The New Labor Forum has a bi-weekly newsletter on current topics in labor, curated by the some of the most insightful scholars and activists in the labor world today. Check out some highlights from the latest edition below.

The 50th anniversary of the Stonewall rebellion — commemorated yesterday as New York City hosted World Pride 2019 – offers an opportunity to reexamine the demographics and political goals of the contemporary LGBTQ movement in the U.S. While the media has for decades conveyed the image of the gay world as a white, middle-class, even affluent, one, the data simply doesn’t bear that out. According to a study by UCLA’s Williams Institute, the poverty rate of LGBTQ adults is, in fact, higher than for heterosexual adults. And nearly one in five members of same-sex couples in the United States are people of color. For just that reason, activists in the gay liberation movement a half century ago explicitly linked their struggle to broader movements, sometimes even anti-capitalist ones, fighting for social and economic equality. Since the 1990s, however, a sizable portion of the movement came to train its sights more narrowly on legal rights, especially the right to marry and join the military, in part conforming to the normative expectations of middle-class America.

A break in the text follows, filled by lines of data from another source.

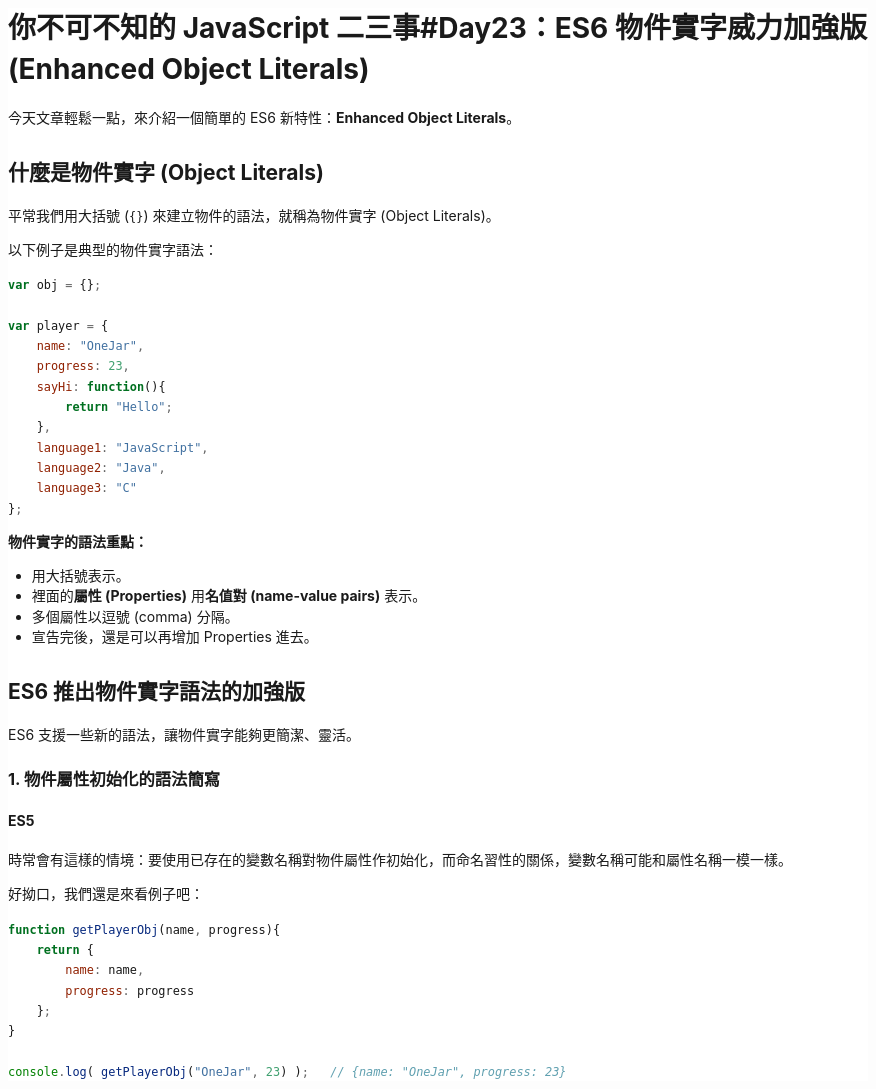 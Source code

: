 # 你不可不知的 JavaScript 二三事#Day23：ES6 物件實字威力加強版 (Enhanced Object Literals)

今天文章輕鬆一點，來介紹一個簡單的 ES6 新特性：**Enhanced Object Literals**。


## 什麼是物件實字 (Object Literals)

平常我們用大括號 (`{}`) 來建立物件的語法，就稱為物件實字 (Object Literals)。

以下例子是典型的物件實字語法：

```js
var obj = {};

var player = {
	name: "OneJar", 
	progress: 23,
	sayHi: function(){
		return "Hello";
	},
	language1: "JavaScript",
	language2: "Java",
	language3: "C"
};
```

**物件實字的語法重點：**
* 用大括號表示。
* 裡面的**屬性 (Properties)** 用**名值對 (name-value pairs)** 表示。
* 多個屬性以逗號 (comma) 分隔。
* 宣告完後，還是可以再增加 Properties 進去。


## ES6 推出物件實字語法的加強版

ES6 支援一些新的語法，讓物件實字能夠更簡潔、靈活。



### 1. 物件屬性初始化的語法簡寫

#### ES5

時常會有這樣的情境：要使用已存在的變數名稱對物件屬性作初始化，而命名習性的關係，變數名稱可能和屬性名稱一模一樣。

好拗口，我們還是來看例子吧：

```js
function getPlayerObj(name, progress){
    return {
	    name: name,
		progress: progress
	};
}

console.log( getPlayerObj("OneJar", 23) );   // {name: "OneJar", progress: 23}
```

The fact that yesterday’s enormous World Pride/ Stonewall 50 commemoration in New York City included the Queer Liberation march — an anti-capitalist, racial justice-infused alternative to the main Pride march — indicates a growing critique of the mainstream, assimilationist politics of the LGBTQ movement. We offer here two New Labor Forum articles on precisely these issues, one by Richard Blum, entitled Stonewall at 50: Whose Movement Is It Anyway? assessing the two marches and their diverging politics and constituencies; and another by Amber Hollibaugh and Margot Weiss, making the argument that the majority of LGBTQ people are poor and working-class and that the labor movement should take this fact into account as it seeks to organize in low-wage sectors where LGBTQ people make up a disproportionately high percentage of workers. And we close with an arresting poem Frank Bidart.

Table of Contents
  1. Stonewall at 50: Whose Movement Is It Anyway?/ Richard Blum, New Labor Forum
  2. Queer Precarity the Myth of Gay Affluence/ Amber Hollibaugh and Margot Weiss, New Labor Forum
  3. Queer/ Frank Bidart, Metaphysical Dog

Featured photo by samchills via flickr (cc-by)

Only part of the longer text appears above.